Champion Sound Recordings, the electronic label founded in 2010, grew naturally out of the management company and an early release from Unknown (now Oneknown) received encouraging response, selling out its first run of 500 12" copies and being licensed for John Talabot's !K7 DJ-Kicks mix album.
Not everything went according to plan at the start though. Some schoolboy errors included putting Ryan Vail's first EP up on iTunes without any promotional push and expecting it to sell. "Another was having an artist called Unknown and having the tracks named #001-004," Stephens recalls of the sold-out release.
“It was a really successful EP,” he says. “but it was really marred by being totally invisible to any searches on Google or in shops.” On a practical business level, the name lead to lack of radio play revenue. “I mean, who is going to get paid for Artist: Unknown track: #001 if someone plays it on the radio in Poland?” laughs Stephens.
Management nous
The experience and learning curve in starting a label meant acquiring skills in different facets including social media marketing and video production.
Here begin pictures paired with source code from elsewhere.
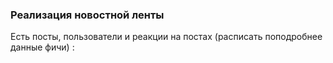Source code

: ### Реализация новостной ленты

Есть посты, пользователи и реакции на постах (расписать поподробнее данные фичи)
: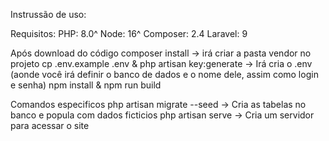 <p>Instrussão de uso:</p>
Requisitos:
    PHP: 8.0^
    Node: 16^ 
    Composer: 2.4 
    Laravel: 9

Após download do código
    composer install -> irá criar a pasta vendor no projeto
    cp .env.example .env & php artisan key:generate -> Irá cria o .env (aonde você irá definir o banco de dados e o nome dele, assim como login e senha)
    npm install & npm run build 

Comandos especificos
    php artisan migrate --seed -> Cria as tabelas no banco e popula com dados ficticios
    php artisan serve -> Cria um servidor para acessar o site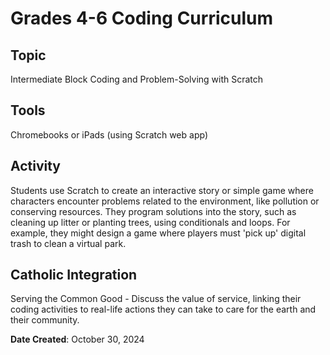 # Grades 4-6 Coding Curriculum

## Topic
Intermediate Block Coding and Problem-Solving with Scratch

## Tools
Chromebooks or iPads (using Scratch web app)

## Activity
Students use Scratch to create an interactive story or simple game where characters encounter problems related to the environment, like pollution or conserving resources. They program solutions into the story, such as cleaning up litter or planting trees, using conditionals and loops. For example, they might design a game where players must 'pick up' digital trash to clean a virtual park.

## Catholic Integration
Serving the Common Good - Discuss the value of service, linking their coding activities to real-life actions they can take to care for the earth and their community.

**Date Created**: October 30, 2024
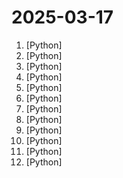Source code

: # 2025-03-17

1. [](https://github.comundefined "Fully local web research and report writing assistant") [Python]
2. [](https://github.comundefined "Research and development (R&D) is crucial for the enhancement of industrial productivity, especially in the AI era, where the core aspects of R&D are mainly focused on data and models. We are committed to automating these high-value generic R&D processes through our open source R&D automation tool RD-Agent, which lets AI drive data-driven AI.") [Python]
3. [](https://github.comundefined "Learn how to design large-scale systems. Prep for the system design interview. Includes Anki flashcards.") [Python]
4. [](https://github.comundefined "Investment Research for Everyone, Everywhere.") [Python]
5. [](https://github.comundefined "Develop software autonomously.") [Python]
6. [](https://github.comundefined "Official code for F5-TTS: A Fairytaler that Fakes Fluent and Faithful Speech with Flow Matching") [Python]
7. [](https://github.comundefined "Linux, Jenkins, AWS, SRE, Prometheus, Docker, Python, Ansible, Git, Kubernetes, Terraform, OpenStack, SQL, NoSQL, Azure, GCP, DNS, Elastic, Network, Virtualization. DevOps Interview Questions") [Python]
8. [](https://github.comundefined "The python library for real-time communication") [Python]
9. [](https://github.comundefined "Easily train a good VC model with voice data <= 10 mins!") [Python]
10. [](https://github.comundefined "Exocompilation for productive programming of hardware accelerators") [Python]
11. [](https://github.comundefined "A high-quality tool for convert PDF to Markdown and JSON.一站式开源高质量数据提取工具，将PDF转换成Markdown和JSON格式。") [Python]
12. [](https://github.comundefined "An AI Hedge Fund Team") [Python]
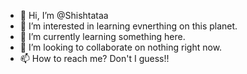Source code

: - 👋 Hi, I’m @Shishtataa
- 👀 I’m interested in learning evnerthing on this planet.
- 🌱 I’m currently learning something here.
- 💞️ I’m looking to collaborate on nothing right now.
- 📫 How to reach me? Don't I guess!!

<!---
Shishtataa/Shishtataa is a ✨ special ✨ repository because its `README.md` (this file) appears on your GitHub profile.
You can click the Preview link to take a look at your changes.
--->
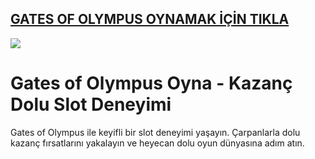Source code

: ## <a href="https://tinyurl.com/ydf5y7kb">GATES OF OLYMPUS OYNAMAK İÇİN TIKLA</a>

<a href="https://tinyurl.com/ydf5y7kb"><img src="https://s13.gifyu.com/images/SPuTg.gif"></a>

# Gates of Olympus Oyna - Kazanç Dolu Slot Deneyimi
Gates of Olympus ile keyifli bir slot deneyimi yaşayın. Çarpanlarla dolu kazanç fırsatlarını yakalayın ve heyecan dolu oyun dünyasına adım atın.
Stephens also studied for a year and gained a Diploma in MMBE (Managing a Music Business Enterprise) and a Diploma in Strategy in Business. Those skills added another branch to Stephens' services and the company now "sells these outward" including work with events such as Cathedral Quarter Arts Festival, Culture Night and Culturetech in Derry, .
“One of the keys to surviving in today's music business is to have lots of streams of income as most of them are pretty small,” Stephens says of his diverse services.
Speaking of small streams of income, starting a label in 2015, as Stephens has done with Quiet Arch may seem like a fool's errand but he has high hopes for the project and cites the success of the hotly-tipped Antrim singer-songwriter Ciaran Lavery as an example of why.
“Lavery's songs have 12 million streams on Spotify with one million streams being added every month,” Stephens observes. “This creates demand for him in other territories and he's already been booked for the USA, Belgium, Germany and mainland UK before he has had a huge profile at home.”
Lavery will be involved in the first release on Quiet Arch, a mini-album collaboration between the songwriter and the Derry producer Ryan Vail, under the name Sea Legs. Two more releases will follow this year including Túcan's new album Towers and a re-release of SlowPlaceLikeHome's album Romola, which is released independently last year.
Clean slate
"I really have high hopes for this and want to steer it into a real force in Irish music overseas," Stephens says of his new label imprint. "It's my chance to start again with a clean slate and have a go at running a label from scratch knowing all the things we did wrong first time around."
Stephens sees further opportunity at home, in cross-pollination between film, digital and music. “It seems these worlds are oblivious to each other,” he suggests. He also speaks of an “an invisible barrier” between the big cities in the north and south of Ireland. ”I'm still surprised at how people in Dublin or Belfast know more about what's going on in London than in the other city two hours away.”
Practically, Stephens is involved in a collective of Northern Irish music managers who meet once a month to help each other out and thinks that model could bring managers on both sides of the border closer. “We’d definitely be interested in hearing from any Southern managers who'd like to meet up.”
Stephens may not have the glamorous life he glimpsed on album covers as a young lad but through management and labels, his strong association with music clearly remains as he remembers fondly the day he received the first two Champion Sound Recordings vinyl records and brought them home to listen.
“l had this great feeling that I'd moved around to another side of things in a karmic sort of way. We were sending out things into the world that up until that point had only ever entered my world from outside and had brought me great pleasure throughout my life.”